__What this task involves__: Keeping every character as it is, transcribe the entries below.

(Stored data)
● ● ● ● ●
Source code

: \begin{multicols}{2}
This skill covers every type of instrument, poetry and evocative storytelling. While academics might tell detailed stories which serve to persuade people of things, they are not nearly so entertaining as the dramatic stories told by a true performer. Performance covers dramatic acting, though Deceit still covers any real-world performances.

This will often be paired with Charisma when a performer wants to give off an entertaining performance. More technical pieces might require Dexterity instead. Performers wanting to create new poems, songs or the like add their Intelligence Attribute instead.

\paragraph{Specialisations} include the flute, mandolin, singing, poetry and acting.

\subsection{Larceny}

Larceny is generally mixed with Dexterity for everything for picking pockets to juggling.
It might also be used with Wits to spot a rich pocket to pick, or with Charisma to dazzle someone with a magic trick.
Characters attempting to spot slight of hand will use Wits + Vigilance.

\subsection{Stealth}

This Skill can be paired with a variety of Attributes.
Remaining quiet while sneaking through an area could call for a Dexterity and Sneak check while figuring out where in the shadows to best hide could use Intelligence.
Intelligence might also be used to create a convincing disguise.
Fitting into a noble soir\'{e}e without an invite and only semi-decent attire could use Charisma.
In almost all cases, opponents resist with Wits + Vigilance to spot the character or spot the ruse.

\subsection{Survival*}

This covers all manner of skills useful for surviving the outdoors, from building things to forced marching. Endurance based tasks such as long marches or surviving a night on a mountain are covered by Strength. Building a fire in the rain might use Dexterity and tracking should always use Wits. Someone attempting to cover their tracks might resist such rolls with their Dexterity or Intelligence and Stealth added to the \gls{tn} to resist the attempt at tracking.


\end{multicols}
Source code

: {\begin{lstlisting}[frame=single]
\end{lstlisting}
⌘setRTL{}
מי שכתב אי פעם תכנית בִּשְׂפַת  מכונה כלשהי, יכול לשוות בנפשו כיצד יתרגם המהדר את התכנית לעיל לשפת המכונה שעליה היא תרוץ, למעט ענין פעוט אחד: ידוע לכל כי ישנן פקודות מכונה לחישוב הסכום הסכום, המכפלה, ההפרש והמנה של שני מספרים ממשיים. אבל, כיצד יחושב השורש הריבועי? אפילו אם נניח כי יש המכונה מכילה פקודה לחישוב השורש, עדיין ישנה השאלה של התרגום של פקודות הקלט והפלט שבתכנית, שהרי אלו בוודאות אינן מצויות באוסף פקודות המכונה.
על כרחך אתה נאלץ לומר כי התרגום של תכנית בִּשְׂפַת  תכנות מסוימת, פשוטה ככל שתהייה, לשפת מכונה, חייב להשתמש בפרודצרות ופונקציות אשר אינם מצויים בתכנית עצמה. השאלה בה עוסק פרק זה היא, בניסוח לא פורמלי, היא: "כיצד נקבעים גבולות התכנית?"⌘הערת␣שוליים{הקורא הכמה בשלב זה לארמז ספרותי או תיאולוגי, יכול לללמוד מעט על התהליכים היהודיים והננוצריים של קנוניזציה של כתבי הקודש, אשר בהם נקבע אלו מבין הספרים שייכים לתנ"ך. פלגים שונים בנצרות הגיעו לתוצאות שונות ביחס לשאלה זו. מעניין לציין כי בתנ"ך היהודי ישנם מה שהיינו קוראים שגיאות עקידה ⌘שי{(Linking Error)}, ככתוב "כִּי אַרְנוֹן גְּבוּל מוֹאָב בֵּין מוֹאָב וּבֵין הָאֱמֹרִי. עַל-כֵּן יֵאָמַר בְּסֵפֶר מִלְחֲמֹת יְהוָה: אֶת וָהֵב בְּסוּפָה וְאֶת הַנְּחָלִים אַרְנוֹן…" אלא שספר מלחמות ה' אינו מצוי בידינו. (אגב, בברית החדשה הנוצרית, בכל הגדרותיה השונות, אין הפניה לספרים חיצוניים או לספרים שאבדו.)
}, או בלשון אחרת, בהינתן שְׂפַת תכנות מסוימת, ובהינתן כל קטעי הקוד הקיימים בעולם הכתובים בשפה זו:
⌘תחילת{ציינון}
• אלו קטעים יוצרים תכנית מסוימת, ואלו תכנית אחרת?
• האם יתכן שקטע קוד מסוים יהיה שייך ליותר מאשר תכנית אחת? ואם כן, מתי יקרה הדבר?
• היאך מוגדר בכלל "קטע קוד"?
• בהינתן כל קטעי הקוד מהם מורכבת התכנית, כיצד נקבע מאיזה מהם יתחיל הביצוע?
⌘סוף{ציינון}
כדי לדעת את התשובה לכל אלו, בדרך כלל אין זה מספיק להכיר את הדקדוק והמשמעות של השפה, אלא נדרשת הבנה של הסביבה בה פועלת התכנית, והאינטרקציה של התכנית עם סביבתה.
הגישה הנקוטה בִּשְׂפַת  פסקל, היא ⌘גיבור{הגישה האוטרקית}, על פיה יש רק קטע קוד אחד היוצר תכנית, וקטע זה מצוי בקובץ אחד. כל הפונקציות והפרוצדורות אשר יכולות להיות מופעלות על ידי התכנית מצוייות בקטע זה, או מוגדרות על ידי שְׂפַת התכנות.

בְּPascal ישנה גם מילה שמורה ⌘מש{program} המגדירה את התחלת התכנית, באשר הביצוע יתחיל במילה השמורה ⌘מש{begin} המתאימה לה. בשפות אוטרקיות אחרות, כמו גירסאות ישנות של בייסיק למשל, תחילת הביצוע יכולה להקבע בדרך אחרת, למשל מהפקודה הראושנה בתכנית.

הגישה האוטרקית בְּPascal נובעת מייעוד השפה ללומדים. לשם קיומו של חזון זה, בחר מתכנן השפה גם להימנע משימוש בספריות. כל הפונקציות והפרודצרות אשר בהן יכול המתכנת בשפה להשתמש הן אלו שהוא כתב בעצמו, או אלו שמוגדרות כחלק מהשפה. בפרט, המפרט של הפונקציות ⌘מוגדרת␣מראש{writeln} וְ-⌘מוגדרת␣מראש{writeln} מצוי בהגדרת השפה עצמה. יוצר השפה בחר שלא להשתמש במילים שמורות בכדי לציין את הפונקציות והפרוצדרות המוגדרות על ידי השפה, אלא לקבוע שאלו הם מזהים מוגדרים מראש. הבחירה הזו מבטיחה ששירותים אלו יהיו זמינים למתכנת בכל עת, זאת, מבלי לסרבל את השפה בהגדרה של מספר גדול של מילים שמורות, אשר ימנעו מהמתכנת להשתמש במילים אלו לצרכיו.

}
● ● ● ● ●
__Finished task__:
Source code

: \begin{multicols}{2}
This skill covers every type of instrument, poetry and evocative storytelling. While academics might tell detailed stories which serve to persuade people of things, they are not nearly so entertaining as the dramatic stories told by a true performer. Performance covers dramatic acting, though Deceit still covers any real-world performances.

This will often be paired with Charisma when a performer wants to give off an entertaining performance. More technical pieces might require Dexterity instead. Performers wanting to create new poems, songs or the like add their Intelligence Attribute instead.

\paragraph{Specialisations} include the flute, mandolin, singing, poetry and acting.

\subsection{Larceny}

Larceny is generally mixed with Dexterity for everything for picking pockets to juggling.
It might also be used with Wits to spot a rich pocket to pick, or with Charisma to dazzle someone with a magic trick.
Characters attempting to spot slight of hand will use Wits + Vigilance.

\subsection{Stealth}

This Skill can be paired with a variety of Attributes.
Remaining quiet while sneaking through an area could call for a Dexterity and Sneak check while figuring out where in the shadows to best hide could use Intelligence.
Intelligence might also be used to create a convincing disguise.
Fitting into a noble soir\'{e}e without an invite and only semi-decent attire could use Charisma.
In almost all cases, opponents resist with Wits + Vigilance to spot the character or spot the ruse.

\subsection{Survival*}

This covers all manner of skills useful for surviving the outdoors, from building things to forced marching. Endurance based tasks such as long marches or surviving a night on a mountain are covered by Strength. Building a fire in the rain might use Dexterity and tracking should always use Wits. Someone attempting to cover their tracks might resist such rolls with their Dexterity or Intelligence and Stealth added to the \gls{tn} to resist the attempt at tracking.


\end{multicols}
Source code

: {\begin{lstlisting}[frame=single]
\end{lstlisting}
⌘setRTL{}
מי שכתב אי פעם תכנית בִּשְׂפַת  מכונה כלשהי, יכול לשוות בנפשו כיצד יתרגם המהדר את התכנית לעיל לשפת המכונה שעליה היא תרוץ, למעט ענין פעוט אחד: ידוע לכל כי ישנן פקודות מכונה לחישוב הסכום הסכום, המכפלה, ההפרש והמנה של שני מספרים ממשיים. אבל, כיצד יחושב השורש הריבועי? אפילו אם נניח כי יש המכונה מכילה פקודה לחישוב השורש, עדיין ישנה השאלה של התרגום של פקודות הקלט והפלט שבתכנית, שהרי אלו בוודאות אינן מצויות באוסף פקודות המכונה.
על כרחך אתה נאלץ לומר כי התרגום של תכנית בִּשְׂפַת  תכנות מסוימת, פשוטה ככל שתהייה, לשפת מכונה, חייב להשתמש בפרודצרות ופונקציות אשר אינם מצויים בתכנית עצמה. השאלה בה עוסק פרק זה היא, בניסוח לא פורמלי, היא: "כיצד נקבעים גבולות התכנית?"⌘הערת␣שוליים{הקורא הכמה בשלב זה לארמז ספרותי או תיאולוגי, יכול לללמוד מעט על התהליכים היהודיים והננוצריים של קנוניזציה של כתבי הקודש, אשר בהם נקבע אלו מבין הספרים שייכים לתנ"ך. פלגים שונים בנצרות הגיעו לתוצאות שונות ביחס לשאלה זו. מעניין לציין כי בתנ"ך היהודי ישנם מה שהיינו קוראים שגיאות עקידה ⌘שי{(Linking Error)}, ככתוב "כִּי אַרְנוֹן גְּבוּל מוֹאָב בֵּין מוֹאָב וּבֵין הָאֱמֹרִי. עַל-כֵּן יֵאָמַר בְּסֵפֶר מִלְחֲמֹת יְהוָה: אֶת וָהֵב בְּסוּפָה וְאֶת הַנְּחָלִים אַרְנוֹן…" אלא שספר מלחמות ה' אינו מצוי בידינו. (אגב, בברית החדשה הנוצרית, בכל הגדרותיה השונות, אין הפניה לספרים חיצוניים או לספרים שאבדו.)
}, או בלשון אחרת, בהינתן שְׂפַת תכנות מסוימת, ובהינתן כל קטעי הקוד הקיימים בעולם הכתובים בשפה זו:
⌘תחילת{ציינון}
• אלו קטעים יוצרים תכנית מסוימת, ואלו תכנית אחרת?
• האם יתכן שקטע קוד מסוים יהיה שייך ליותר מאשר תכנית אחת? ואם כן, מתי יקרה הדבר?
• היאך מוגדר בכלל "קטע קוד"?
• בהינתן כל קטעי הקוד מהם מורכבת התכנית, כיצד נקבע מאיזה מהם יתחיל הביצוע?
⌘סוף{ציינון}
כדי לדעת את התשובה לכל אלו, בדרך כלל אין זה מספיק להכיר את הדקדוק והמשמעות של השפה, אלא נדרשת הבנה של הסביבה בה פועלת התכנית, והאינטרקציה של התכנית עם סביבתה.
הגישה הנקוטה בִּשְׂפַת  פסקל, היא ⌘גיבור{הגישה האוטרקית}, על פיה יש רק קטע קוד אחד היוצר תכנית, וקטע זה מצוי בקובץ אחד. כל הפונקציות והפרוצדורות אשר יכולות להיות מופעלות על ידי התכנית מצוייות בקטע זה, או מוגדרות על ידי שְׂפַת התכנות.

בְּPascal ישנה גם מילה שמורה ⌘מש{program} המגדירה את התחלת התכנית, באשר הביצוע יתחיל במילה השמורה ⌘מש{begin} המתאימה לה. בשפות אוטרקיות אחרות, כמו גירסאות ישנות של בייסיק למשל, תחילת הביצוע יכולה להקבע בדרך אחרת, למשל מהפקודה הראושנה בתכנית.

הגישה האוטרקית בְּPascal נובעת מייעוד השפה ללומדים. לשם קיומו של חזון זה, בחר מתכנן השפה גם להימנע משימוש בספריות. כל הפונקציות והפרודצרות אשר בהן יכול המתכנת בשפה להשתמש הן אלו שהוא כתב בעצמו, או אלו שמוגדרות כחלק מהשפה. בפרט, המפרט של הפונקציות ⌘מוגדרת␣מראש{writeln} וְ-⌘מוגדרת␣מראש{writeln} מצוי בהגדרת השפה עצמה. יוצר השפה בחר שלא להשתמש במילים שמורות בכדי לציין את הפונקציות והפרוצדרות המוגדרות על ידי השפה, אלא לקבוע שאלו הם מזהים מוגדרים מראש. הבחירה הזו מבטיחה ששירותים אלו יהיו זמינים למתכנת בכל עת, זאת, מבלי לסרבל את השפה בהגדרה של מספר גדול של מילים שמורות, אשר ימנעו מהמתכנת להשתמש במילים אלו לצרכיו.

}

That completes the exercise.